Uma coisa boa é o trabalho. A farmácia, por exemplo, é enorme e tem uma grande quantidade de itens, com um bom estoque. O trabalho do farmacêutico é supervisionar as atividades inerentes ao ciclo da assistência farmacêutica. Precisamos selecionar os melhores medicamentos e materiais para utilizarmos no projeto e programar a quantidade correta para solicitações. Aqui temos problemas sazonais, como a malária, bronquiolite e as picadas de cobra, e também há o Ramadã, período em que a dinâmica muda muito. Por isso, o trabalho precisa ser bem planejado.
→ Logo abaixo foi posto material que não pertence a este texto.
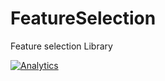 FeatureSelection
================

Feature selection Library

[![Analytics](https://ga-beacon.appspot.com/UA-57880046-1/tsfeat/FeaturesDocumentation)](https://github.com/isadoranun/tsfeat)
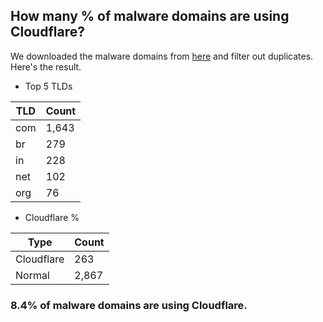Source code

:## How many % of malware domains are using Cloudflare?


We downloaded the malware domains from [here](https://urlhaus.abuse.ch) and filter out duplicates.
Here's the result.


[//]: # (start replacement)


- Top 5 TLDs

| TLD | Count |
| --- | --- |
| com | 1,643 |
| br | 279 |
| in | 228 |
| net | 102 |
| org | 76 |


- Cloudflare %

| Type | Count |
| --- | --- |
| Cloudflare | 263 |
| Normal | 2,867 |


### 8.4% of malware domains are using Cloudflare.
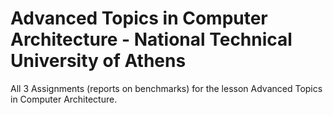# Advanced Topics in Computer Architecture - National Technical University of Athens
All 3 Assignments (reports on benchmarks) for the lesson Advanced Topics in Computer Architecture.
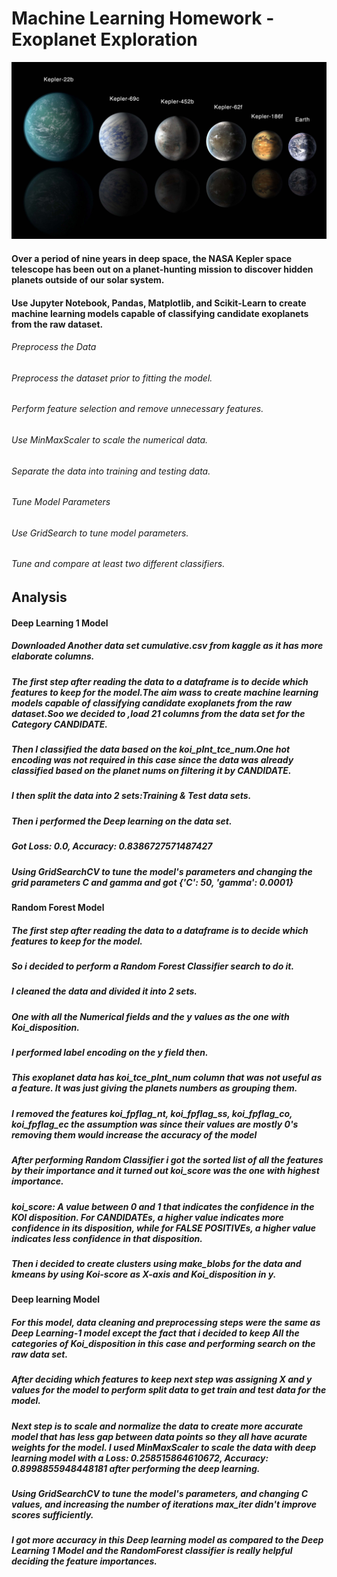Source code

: # Machine Learning Homework - Exoplanet Exploration
![exoplanets.jpg](Images/exoplanets.jpg)
#### Over a period of nine years in deep space, the NASA Kepler space telescope has been out on a planet-hunting mission to discover hidden planets outside of our solar system.

#### Use Jupyter Notebook, Pandas, Matplotlib, and Scikit-Learn to create machine learning models capable of classifying candidate exoplanets from the raw dataset.

###### Preprocess the Data
###### Preprocess the dataset prior to fitting the model.
###### Perform feature selection and remove unnecessary features.
###### Use MinMaxScaler to scale the numerical data.
###### Separate the data into training and testing data.
###### Tune Model Parameters
###### Use GridSearch to tune model parameters.
###### Tune and compare at least two different classifiers.



## Analysis
#### Deep Learning 1 Model
##### Downloaded Another data set cumulative.csv from kaggle as it has more elaborate columns.
##### The first step after reading the data to a dataframe is to decide which features to keep for the model.The aim wass to create machine learning models capable of classifying candidate exoplanets from the raw dataset.Soo we decided to ,load 21 columns from the data set for the Category CANDIDATE.
##### Then I classified the data based on the koi_plnt_tce_num.One hot encoding was not required in this case since the data was already classified based on the planet nums on filtering it by CANDIDATE.
##### I then split the data into 2 sets:Training & Test data sets.
##### Then i performed the Deep learning on the data set.
##### Got Loss: 0.0, Accuracy: 0.8386727571487427
##### Using GridSearchCV to tune the model's parameters and changing the grid parameters C and gamma and got {'C': 50, 'gamma': 0.0001}

#### Random Forest Model
##### The first step after reading the data to a dataframe is to decide which features to keep for the model. 
##### So i decided to perform a Random Forest Classifier search to do it.
##### I cleaned the data and divided it into 2 sets.
##### One with all the Numerical fields and the y values as the one with Koi_disposition.
##### I performed label encoding on the y field then.
##### This exoplanet data has koi_tce_plnt_num column that was not useful as a feature. It was just giving the planets numbers as grouping them.
##### I removed the features koi_fpflag_nt, koi_fpflag_ss, koi_fpflag_co, koi_fpflag_ec the assumption was since their values are mostly 0's removing them would increase the accuracy of the model
##### After performing Random Classifier i got the sorted list of all the features by their importance and it turned out koi_score was the one with highest importance.
##### koi_score: A value between 0 and 1 that indicates the confidence in the KOI disposition. For CANDIDATEs, a higher value indicates more confidence in its disposition, while for FALSE POSITIVEs, a higher value indicates less confidence in that disposition.
##### Then i decided to create clusters using make_blobs for the data and kmeans by using Koi-score as X-axis and Koi_disposition in y.


#### Deep learning Model
##### For this model, data cleaning and preprocessing steps were the same as Deep Learning-1 model except the fact that i decided to keep All the categories of Koi_disposition in this case and performing search on the raw data set.
##### After deciding which features to keep next step was assigning X and y values for the model to perform split data to get train and test data for the model.
##### Next step is to scale and normalize the data to create more accurate model that has less gap between data points so they all have acurate weights for the model. I used  MinMaxScaler to scale the data with deep learning model with a Loss: 0.258515864610672, Accuracy: 0.8998855948448181 after performing the deep learning.
##### Using GridSearchCV to tune the model's parameters, and changing C values, and increasing the number of iterations max_iter didn't improve scores sufficiently.
##### I got more accuracy in this Deep learning model as compared to the Deep Learning 1 Model and the RandomForest classifier is really helpful deciding the feature importances.
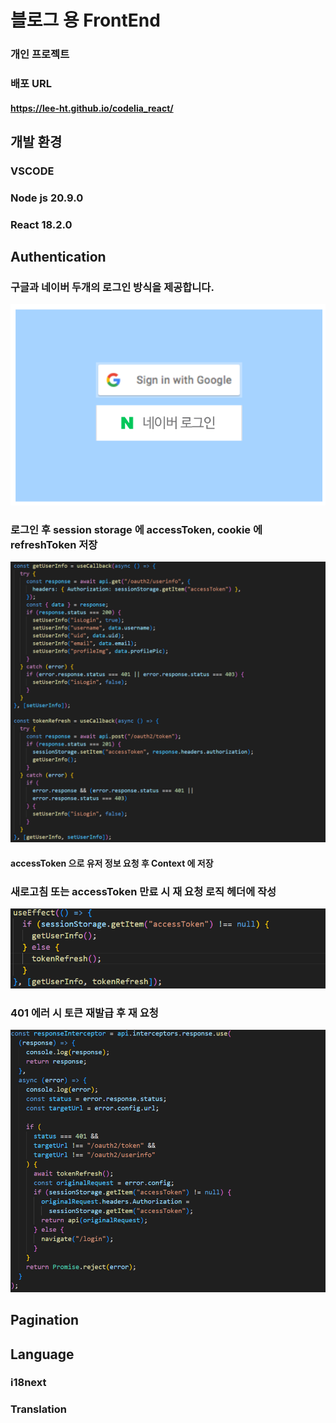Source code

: # 블로그 용 FrontEnd

### 개인 프로젝트

### 배포 URL

#### https://lee-ht.github.io/codelia_react/

## 개발 환경

### VSCODE

### Node js 20.9.0

### React 18.2.0

## Authentication

### 구글과 네이버 두개의 로그인 방식을 제공합니다.

![Login-Page](.github/Images/authentication/codelia_login.png)

### 로그인 후 session storage 에 accessToken, cookie 에 refreshToken 저장

![Token-API](.github/Images/authentication/codelia_token.png)

#### accessToken 으로 유저 정보 요청 후 Context 에 저장

### 새로고침 또는 accessToken 만료 시 재 요청 로직 헤더에 작성

![Refresh-Token](.github/Images/authentication/codelia_refresh.png)

### 401 에러 시 토큰 재발급 후 재 요청
![Request-401](.github/Images/authentication/codelia_request.png)

## Pagination

## Language

### i18next

### Translation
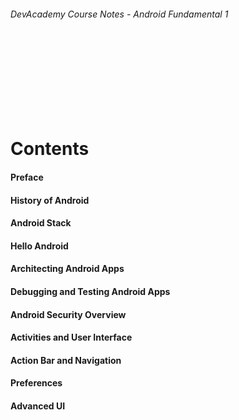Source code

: 
###### DevAcademy Course Notes - Android Fundamental 1

<br/>
<br/>
<br/>
<br/>
<br/>
<br/>
<br/>

# Contents

#### Preface
#### History of Android
#### Android Stack
#### Hello Android
#### Architecting Android Apps
#### Debugging and Testing Android Apps
#### Android Security Overview
#### Activities and User Interface
#### Action Bar and Navigation
#### Preferences
#### Advanced UI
É necessário auxiliar nos processos de aquisição de medicamentos e fazer ordens mensais para recebimento de medicamentos da cidade de Sanaa, armazenar os itens com qualidade e segurança, programar a eliminação de medicamentos vencidos, fazer boa gestão de armazenamento e distribuição para o hospital e unidades finais de uso e, por fim, fornecer com segurança os medicamentos para os pacientes.
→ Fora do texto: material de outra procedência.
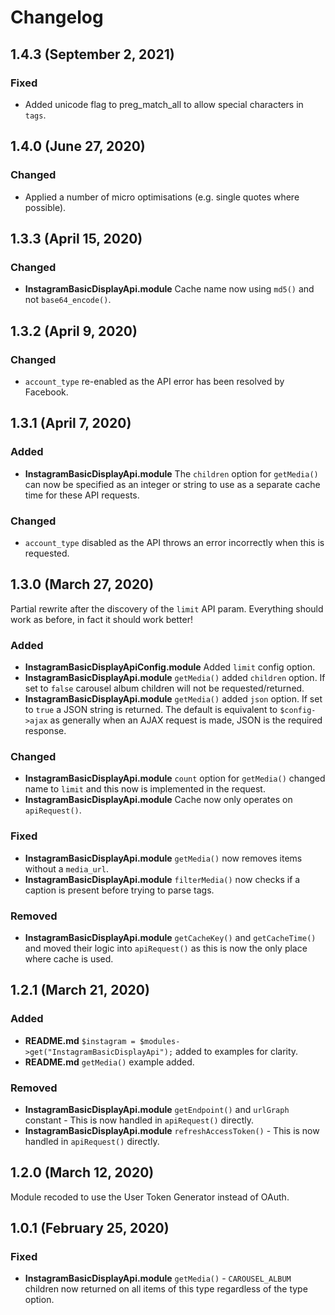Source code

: # Changelog

## 1.4.3 (September 2, 2021)

### Fixed
- Added unicode flag to preg_match_all to allow special characters in `tags`.

## 1.4.0 (June 27, 2020)

### Changed
- Applied a number of micro optimisations (e.g. single quotes where possible).


## 1.3.3 (April 15, 2020)

### Changed
- **InstagramBasicDisplayApi.module** Cache name now using `md5()` and not `base64_encode()`.


## 1.3.2 (April 9, 2020)

### Changed
- `account_type` re-enabled as the API error has been resolved by Facebook.


## 1.3.1 (April 7, 2020)

### Added
- **InstagramBasicDisplayApi.module** The `children` option for `getMedia()` can now be specified as an integer or string to use as a separate cache time for these API requests.

### Changed
- `account_type` disabled as the API throws an error incorrectly when this is requested.


## 1.3.0 (March 27, 2020)
Partial rewrite after the discovery of the `limit` API param. Everything should work as before, in fact it should work better!

### Added
- **InstagramBasicDisplayApiConfig.module** Added `limit` config option.
- **InstagramBasicDisplayApi.module** `getMedia()` added `children` option. If set to `false` carousel album children will not be requested/returned.
- **InstagramBasicDisplayApi.module** `getMedia()` added `json` option. If set to `true` a JSON string is returned. The default is equivalent to `$config->ajax` as generally when an AJAX request is made, JSON is the required response.

### Changed
- **InstagramBasicDisplayApi.module** `count` option for `getMedia()` changed name to `limit` and this now is implemented in the request.
- **InstagramBasicDisplayApi.module** Cache now only operates on `apiRequest()`.

### Fixed
- **InstagramBasicDisplayApi.module** `getMedia()` now removes items without a `media_url`.
- **InstagramBasicDisplayApi.module** `filterMedia()` now checks if a caption is present before trying to parse tags.

### Removed
- **InstagramBasicDisplayApi.module** `getCacheKey()` and `getCacheTime()` and moved their logic into `apiRequest()` as this is now the only place where cache is used.


## 1.2.1 (March 21, 2020)

### Added
- **README.md** `$instagram = $modules->get("InstagramBasicDisplayApi");` added to examples for clarity.
- **README.md** `getMedia()` example added.

### Removed
- **InstagramBasicDisplayApi.module** `getEndpoint()` and `urlGraph` constant - This is now handled in `apiRequest()` directly.
- **InstagramBasicDisplayApi.module** `refreshAccessToken()` - This is now handled in `apiRequest()` directly.


## 1.2.0 (March 12, 2020)
Module recoded to use the User Token Generator instead of OAuth.


## 1.0.1 (February 25, 2020)

### Fixed
- **InstagramBasicDisplayApi.module** `getMedia()` - `CAROUSEL_ALBUM` children now returned on all items of this type regardless of the type option.
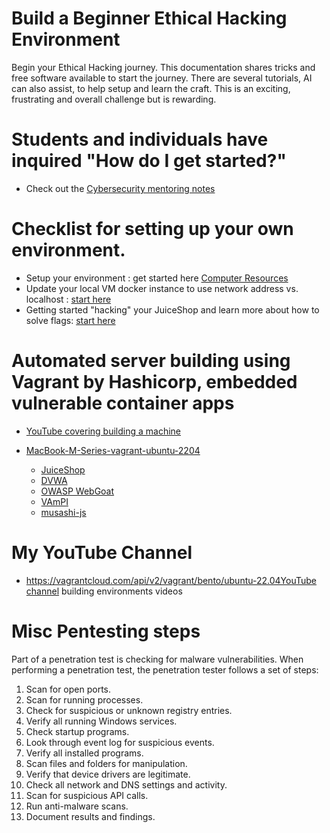 # Build a Beginner Ethical Hacking Environment

Begin your Ethical Hacking journey.  This documentation shares tricks and free software available to start the journey.  There are several tutorials, AI can also assist, to help setup and learn the craft.  This is an exciting, frustrating and overall challenge but is rewarding.

# Students and individuals have inquired **"How do I get started?"**

* Check out the [Cybersecurity mentoring notes](cybersecurity-mentoring-notes/README.md)

# Checklist for setting up your own environment.

* Setup your environment : get started here [Computer Resources](https://github.com/steveschofield/build-beginner-ethical-hacking-environment/blob/main/Computer-Resources.md "Resources on Github")
* Update your local VM docker instance to use network address vs. localhost : [start here](https://github.com/steveschofield/build-beginner-ethical-hacking-environment/blob/main/Adjust-juiceshop-ipaddress.md "Update Local IP address")
* Getting started "hacking" your JuiceShop and learn more about how to solve flags: [start here](https://github.com/steveschofield/build-beginner-ethical-hacking-environment/blob/main/getting-started-after-juiceshop-setup.md "Start Hacking your Juiceshop instance")

# Automated server building using Vagrant by Hashicorp, embedded vulnerable container apps

* [YouTube covering building a machine](https://www.youtube.com/watch?v=TywK6hhFWhs)
* [MacBook-M-Series-vagrant-ubuntu-2204](MacBook-M-Series-vagrant-ubuntu-2204/README.md)

  * [JuiceShop](https://github.com/juice-shop/juice-shop)
  * [DVWA](https://github.com/digininja/dvwa)
  * [OWASP WebGoat](https://github.com/WebGoat/WebGoat)
  * [VAmPI](https://github.com/erev0s/VAmPI)
  * [musashi-js](https://github.com/SamuraiWTF/musashi-js)

# My YouTube Channel

* [https://vagrantcloud.com/api/v2/vagrant/bento/ubuntu-22.04YouTube channel](https://www.youtube.com/watch?v=DOHsK1p25Ew&list=PLTfslD-MgbHeKdfJN01rONNXmHCfRsVzS) building environments videos

# Misc Pentesting steps

Part of a penetration test is checking for malware vulnerabilities. When performing a penetration test, the penetration tester follows a set of steps:

1. Scan for open ports.
2. Scan for running processes.
3. Check for suspicious or unknown registry entries.
4. Verify all running Windows services.
5. Check startup programs.
6. Look through event log for suspicious events.
7. Verify all installed programs.
8. Scan files and folders for manipulation.
9. Verify that device drivers are legitimate.
10. Check all network and DNS settings and activity.
11. Scan for suspicious API calls.
12. Run anti-malware scans.
13. Document results and findings.
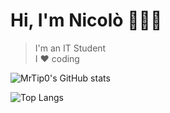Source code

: # Hi, I'm Nicolò 🧑🏼‍💻

> I'm an IT Student  
> I ❤️ coding

![MrTip0's GitHub stats](https://github-readme-stats.vercel.app/api?username=MrTip0&hide=prs,issues&show_icons=true&theme=cobalt)

![Top Langs](https://github-readme-stats.vercel.app/api/top-langs/?username=MrTip0&langs_count=6&layout=compact)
Aqui, as atividades clinicas são muito importantes. Temos um programa de prescrição de antibióticos,  o stewardship (conjunto de intervenções coordenadas para melhorar e mensurar o uso apropriado de antimicrobianos), que é bem necessário para evitar resistências bacterianas na população. Temos ainda uma atuação direta nas unidades hospitalares e na conferência de prescrições, acompanhamento de pacientes com clínicas específicas e processos de farmacovigilância. E isso é ótimo, porque a farmácia conta com um supervisor, então o farmacêutico que vem pra cá tem mais possibilidade de ficar livre pra trabalhar dentro do hospital e acompanhar os pacientes e suas prescrições. Agora, por exemplo, estou revendo nossa lista de medicamentos essenciais, organizando todos os estoques e registros de consumo no hospital e conferindo as prescrições da ER.
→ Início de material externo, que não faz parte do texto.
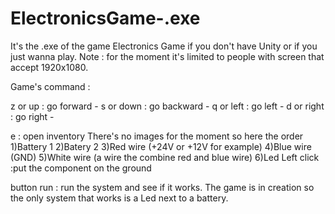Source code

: # ElectronicsGame-.exe

It's the .exe of the game Electronics Game if you don't have Unity or if you just wanna play. Note : for the moment it's limited to people with screen that accept 1920x1080.

Game's command :

z or up : go forward - 
s or down : go backward - 
q or left : go left - 
d or right : go right - 

e : open inventory
     There's no images for the moment so here the order
       1)Battery 1
       2)Batery 2
       3)Red wire (+24V or +12V for example)
       4)Blue wire (GND)
       5)White wire (a wire the combine red and blue wire)
       6)Led
Left click :put the component on the ground

button run : run the system and see if it works. The game is in creation so the only system that works is a Led next to a battery.
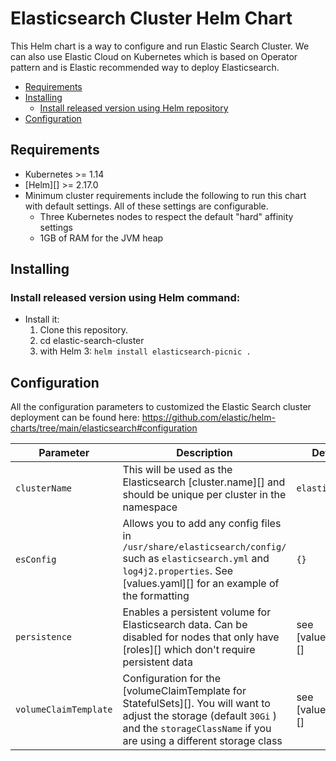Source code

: # Elasticsearch Cluster Helm Chart


This Helm chart is a way to configure and run Elastic Search Cluster. We can also use Elastic Cloud on Kubernetes which is based on Operator pattern and is Elastic recommended way to deploy Elasticsearch. 


- [Requirements](#requirements)
- [Installing](#installing)
  - [Install released version using Helm repository](#install-released-version-using-helm-repository)
- [Configuration](#configuration)
## Requirements

* Kubernetes >= 1.14
* [Helm][] >= 2.17.0
* Minimum cluster requirements include the following to run this chart with
default settings. All of these settings are configurable.
  * Three Kubernetes nodes to respect the default "hard" affinity settings
  * 1GB of RAM for the JVM heap

## Installing

### Install released version using Helm command:

* Install it:
  1. Clone this repository.
  2. cd elastic-search-cluster
  3. with Helm 3: `helm install elasticsearch-picnic .`

## Configuration

All the configuration parameters to customized the Elastic Search cluster deployment can be found here: https://github.com/elastic/helm-charts/tree/main/elasticsearch#configuration

| Parameter                          | Description                                                                                                                                                                                                                                                                                                       | Default                                          |
|------------------------------------|-------------------------------------------------------------------------------------------------------------------------------------------------------------------------------------------------------------------------------------------------------------------------------------------------------------------|--------------------------------------------------|
| `clusterName`                      | This will be used as the Elasticsearch [cluster.name][] and should be unique per cluster in the namespace                                                                                                                                                                                                         | `elasticsearch`                                  |
| `esConfig`                         | Allows you to add any config files in `/usr/share/elasticsearch/config/` such as `elasticsearch.yml` and `log4j2.properties`. See [values.yaml][] for an example of the formatting                                                                                                                                | `{}`                                             |
| `persistence`                      | Enables a persistent volume for Elasticsearch data. Can be disabled for nodes that only have [roles][] which don't require persistent data                                                                                                                                                                        | see [values.yaml][]                              |
| `volumeClaimTemplate`              | Configuration for the [volumeClaimTemplate for StatefulSets][]. You will want to adjust the storage (default `30Gi` ) and the `storageClassName` if you are using a different storage class                                                                                                                       | see [values.yaml][]                              |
Outra coisa boa é a equipe que temos aqui, formada por profissionais locais e aproximadamente 24 profissionais internacionais móveis. Então é um grupo grande. Temos uma boa convivência na casa que nós, profissionais internacionais, compartilhamos e aproveitamos nossos momentos juntos. Os profissionais locais são muito solícitos e sempre nos ajudam. A maioria deles não fala inglês, então às vezes é necessário estar com um tradutor para facilitar a interação. À noite, temos aulas de árabe e isso ajuda muito a convivência diária.

Quando aceitei fazer parte do projeto, estava apreensiva com a segurança, mas Médicos Sem Fronteiras (MSF) é muito respeitada aqui. É claro que temos muitas regras de segurança e temos que cumpri-las. E é importante pensar que não é só a segurança individual que está em jogo, mas a segurança de toda a equipe, dos pacientes e de todo o projeto. Posso dizer que me surpreendo com esse projeto todos os dias desde que cheguei, seja pelo trabalho ou pelas situações que vivencio. Sei que é um lugar onde podemos fazer algo pela população que tanto precisa de acesso à saúde, que sofre os efeitos de uma guerra, que é afetada pela intolerância e pela opressão, e que ainda assim resiste. Mais uma vez, obrigada MSF por levar saúde de qualidade a quem não consegue acessá-la e por nos dar a oportunidade de ser parte dessa história.

*Diário de bordo escrito no final de março de 2023.